Quick Start

Quick Start Guidance for Firelink Users

Basic Usage

import pandas as pd
from pandas.testing import assert_frame_equal
from firelink.transform import Drop_duplicates, Filter
from firelink.pipeline import FirePipeline

df = pd.DataFrame(
    {
        "a": range(10),
        "b": range(10, 20),
        "c": range(20, 30),
        "d": ["a", "n", "d", "f", "g", "h", "h", "j", "q", "w"],
        "e": ["a", "d", "a", "d", "e", "e", "a", "a", "d", "d"],
    }
)

trans_1 = Filter(["a", "e"])
trans_2 = Drop_duplicates(["e"], keep="first")

pipe_1 = FirePipeline(
    [("filter column a and e", trans_1), ("drop duplicate for column e", trans_2)]
)

pipe_1.save_fire("pipe_1.ember", file_type="ember")
pipe_2 = FirePipeline.link_fire("pipe_1.ember")

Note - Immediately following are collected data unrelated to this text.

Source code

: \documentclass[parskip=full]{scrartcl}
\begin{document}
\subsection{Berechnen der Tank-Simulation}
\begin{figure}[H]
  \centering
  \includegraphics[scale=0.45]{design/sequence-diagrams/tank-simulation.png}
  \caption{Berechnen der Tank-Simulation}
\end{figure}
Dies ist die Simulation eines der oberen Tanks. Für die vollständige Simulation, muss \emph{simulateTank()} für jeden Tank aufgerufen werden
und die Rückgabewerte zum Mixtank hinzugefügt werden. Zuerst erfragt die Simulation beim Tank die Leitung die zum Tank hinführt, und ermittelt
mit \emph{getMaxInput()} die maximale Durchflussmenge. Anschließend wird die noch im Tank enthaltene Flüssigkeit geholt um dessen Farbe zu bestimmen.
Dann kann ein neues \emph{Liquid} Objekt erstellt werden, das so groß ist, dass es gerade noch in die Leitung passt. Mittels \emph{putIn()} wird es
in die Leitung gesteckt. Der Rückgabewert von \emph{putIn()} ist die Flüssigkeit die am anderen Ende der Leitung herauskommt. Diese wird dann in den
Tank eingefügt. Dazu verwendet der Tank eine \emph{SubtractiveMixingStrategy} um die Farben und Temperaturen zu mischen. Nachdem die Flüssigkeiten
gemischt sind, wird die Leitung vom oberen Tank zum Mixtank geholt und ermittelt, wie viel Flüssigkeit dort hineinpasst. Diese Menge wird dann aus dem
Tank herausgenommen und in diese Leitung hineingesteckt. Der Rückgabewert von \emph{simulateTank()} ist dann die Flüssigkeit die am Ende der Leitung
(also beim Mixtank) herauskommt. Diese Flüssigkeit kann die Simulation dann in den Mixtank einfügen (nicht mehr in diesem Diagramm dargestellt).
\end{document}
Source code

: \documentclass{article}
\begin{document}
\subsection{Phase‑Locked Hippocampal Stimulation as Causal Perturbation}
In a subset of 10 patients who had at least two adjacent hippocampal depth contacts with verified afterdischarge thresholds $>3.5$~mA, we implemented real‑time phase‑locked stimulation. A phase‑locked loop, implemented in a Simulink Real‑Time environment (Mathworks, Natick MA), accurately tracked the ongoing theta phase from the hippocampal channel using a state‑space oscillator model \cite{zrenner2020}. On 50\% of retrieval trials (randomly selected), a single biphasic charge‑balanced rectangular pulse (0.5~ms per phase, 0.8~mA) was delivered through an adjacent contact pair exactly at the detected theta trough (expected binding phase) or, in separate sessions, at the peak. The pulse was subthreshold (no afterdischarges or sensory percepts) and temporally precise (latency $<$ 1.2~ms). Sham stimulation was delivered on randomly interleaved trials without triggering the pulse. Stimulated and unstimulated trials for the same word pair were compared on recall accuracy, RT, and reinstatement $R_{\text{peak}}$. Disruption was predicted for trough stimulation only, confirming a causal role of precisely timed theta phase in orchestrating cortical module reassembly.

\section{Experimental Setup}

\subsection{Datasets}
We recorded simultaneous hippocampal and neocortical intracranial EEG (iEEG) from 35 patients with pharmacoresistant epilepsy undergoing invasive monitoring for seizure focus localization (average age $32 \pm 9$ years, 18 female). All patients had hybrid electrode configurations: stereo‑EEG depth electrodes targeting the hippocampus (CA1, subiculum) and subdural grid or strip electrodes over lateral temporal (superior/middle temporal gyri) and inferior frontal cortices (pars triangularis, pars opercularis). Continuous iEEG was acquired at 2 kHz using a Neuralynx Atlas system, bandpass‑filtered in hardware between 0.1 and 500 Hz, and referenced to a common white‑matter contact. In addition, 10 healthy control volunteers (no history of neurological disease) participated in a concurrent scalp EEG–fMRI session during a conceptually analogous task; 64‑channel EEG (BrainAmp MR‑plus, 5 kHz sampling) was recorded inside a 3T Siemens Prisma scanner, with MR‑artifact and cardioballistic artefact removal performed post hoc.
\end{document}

df1 = pipe_1.fit_transform(df)
df2 = pipe_2.fit_transform(df)

assert_frame_equal(df1, df2)

Spark Usage

import pandas as pd
from pandas.testing import assert_frame_equal
from firelink.spark_transform import WithColumn
from firelink.transform import Assign
from firelink.pipeline import FirePipeline
from pyspark.sql import SparkSession, functions as F

spark = SparkSession.builder.appName("spark_session").enableHiveSupport().getOrCreate()

df = pd.DataFrame({"col1": [1, 2, 3], "col2": ["a", "b", "c"]})
sdf = spark.createDataFrame(df)

add1 = WithColumn("Country", "F.lit('Canada')")
add2 = WithColumn("City", "F.lit('Toronto')")
spark_pipe = FirePipeline([("Add Country", add1), ("Add City", add2)])

# set_config(display="diagram")
# set_config(display="text")
spark_pipe

sdf = spark_pipe.fit_transform(sdf)
sdf.show()

add1 = Assign(**{"Country": "Canada"})
add2 = Assign(**{"City": "Toronto"})
pandas_pipe = FirePipeline([("Add Country", add1), ("Add City", add2)])

pandas_pipe.fit_transform(df)

assert_frame_equal(sdf.toPandas(), pandas_pipe.fit_transform(df))